Bu bunalım mı dönemim de biliyorum ki yitirmedim ben, inandığım ve inanmak istediğim doğrularımı. Savaşım sürecek yanlışlara ve yanlış yapanlara daha kuvvetlice….Çünkü ben öyle bir felsefeyle yetiştim ki: Eline, Diline ve Beline sahip ol! Kolay değildir bu felsefenin gerçek inancıyla yükünü taşımak, sırf bu felsefeye sahip çıkıp yürekli oldumsa, sırf özüm ve sözüm birse ve bugün bu inanışın ve davranışın suçtur deniyorsa beni sorgulayacağınıza beni yetiştirenleri sorgulayın o zaman…Ve de kolaysa aynen benim gibi yetiştirdiğim çocuklarımı sorgulayın da göreyim…Öz çocuğum Melis ile Arda diye basite almayın 11 yıl boyunca yüzlerce genç yetiştirdim. Kolaysa sorgulayın. Beni harcayabilirsiniz, tüketebilirsiniz ama benle işiniz bitmez ki…Sizler bir kişinin namus ve onur savaşıyla iki ay harcıyorsanız yüzlercesi için ömrünüz yetmez zaten. Sizin bu prosedürünüz benim çocuklarıma vereceğim mutluluğu çaldı, öğrencilerime vereceğim sevecenliği, eşime ayıracağım zamanı, dostlarıma suna!

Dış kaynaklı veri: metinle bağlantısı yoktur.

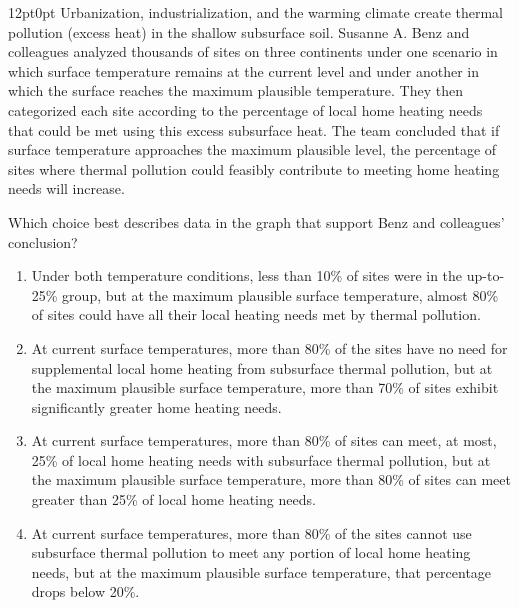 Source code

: \documentclass[11pt, twocolumn]{article}
\newcounter{questionnum}
\begin{document}
\vspace{6pt}\noindent
\begin{minipage}{\columnwidth}\raggedright
\noindent{}\par\vspace{8pt}
\begin{adjustwidth}{12pt}{0pt}
Urbanization, industrialization, and the warming climate create thermal pollution (excess heat) in the shallow subsurface soil. Susanne A. Benz and colleagues analyzed thousands of sites on three continents under one scenario in which surface temperature remains at the current level and under another in which the surface reaches the maximum plausible temperature. They then categorized each site according to the percentage of local home heating needs that could be met using this excess subsurface heat. The team concluded that if surface temperature approaches the maximum plausible level, the percentage of sites where thermal pollution could feasibly contribute to meeting home heating needs will increase.
\vspace{6pt}

Which choice best describes data in the graph that support Benz and colleagues' conclusion?
\begin{enumerate}[label=\Alph*),leftmargin=18pt,topsep=3pt,itemsep=2pt]
  \item Under both temperature conditions, less than 10\% of sites were in the up-to-25\% group, but at the maximum plausible surface temperature, almost 80\% of sites could have all their local heating needs met by thermal pollution.
  \item At current surface temperatures, more than 80\% of the sites have no need for supplemental local home heating from subsurface thermal pollution, but at the maximum plausible surface temperature, more than 70\% of sites exhibit significantly greater home heating needs.
  \item At current surface temperatures, more than 80\% of sites can meet, at most, 25\% of local home heating needs with subsurface thermal pollution, but at the maximum plausible surface temperature, more than 80\% of sites can meet greater than 25\% of local home heating needs.
  \item At current surface temperatures, more than 80\% of the sites cannot use subsurface thermal pollution to meet any portion of local home heating needs, but at the maximum plausible surface temperature, that percentage drops below 20\%.
\end{enumerate}
\end{adjustwidth}
\end{minipage}\par
\end{document}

cağım gülüşleri çaldı. Bir insanın hakkını aramasının bedelini öylesine basite alıp uzun zamana yaydınız ki asıl olan bendeki yaşama sevincimi çaldı. Baharımı yaşayacağım derken kışı yaşattınız bana…Akşamları bir odaya kapatıp yavrularımdan kopardınız. Göz yaşlarımla bir başıma bıraktınız. Yeşil reçete ilaçlara mahkum ettiniz. Lanet olsun bu düzene ve düzeni düzgün görenlere.Öğretmenler odasında gördüğüm tacizde duvarların konuşmasını bekliyorsunuz. Ben ne baykuşların öttüğü dalı, nede namertlerin sunduğu balı istiyorum. Mert olsun insan zehir sunsun eğer içmez isem ben namerdim o zaman…
Bu güne gelene kadar çok bedel ödedim ben. Yaşadığım günü bırak saatin bedelini bile..Yokluğun, acının, ihanetin, sevgisizliğin, ilgisizliğin, tacizin, acımasızlığın, kıskançlığın ve aile tarafından reddedilmişliğin en alasını yaşadım. Yaşadıklarımı unutmadan yeni bir hayat yeni bir düzen kurdum tertemiz ve dürüstçe… Ve bugün den sonra amir değil Allah inse gökten bozduramaz bunu bana. 11 yaşındaki o küçücük yürek büyüdü ki şimdi korkulur zaten ondan.. Anam derdi di: arlı arından korkmuş arsız ise benden korkuyor diye zülum’a kalkmış.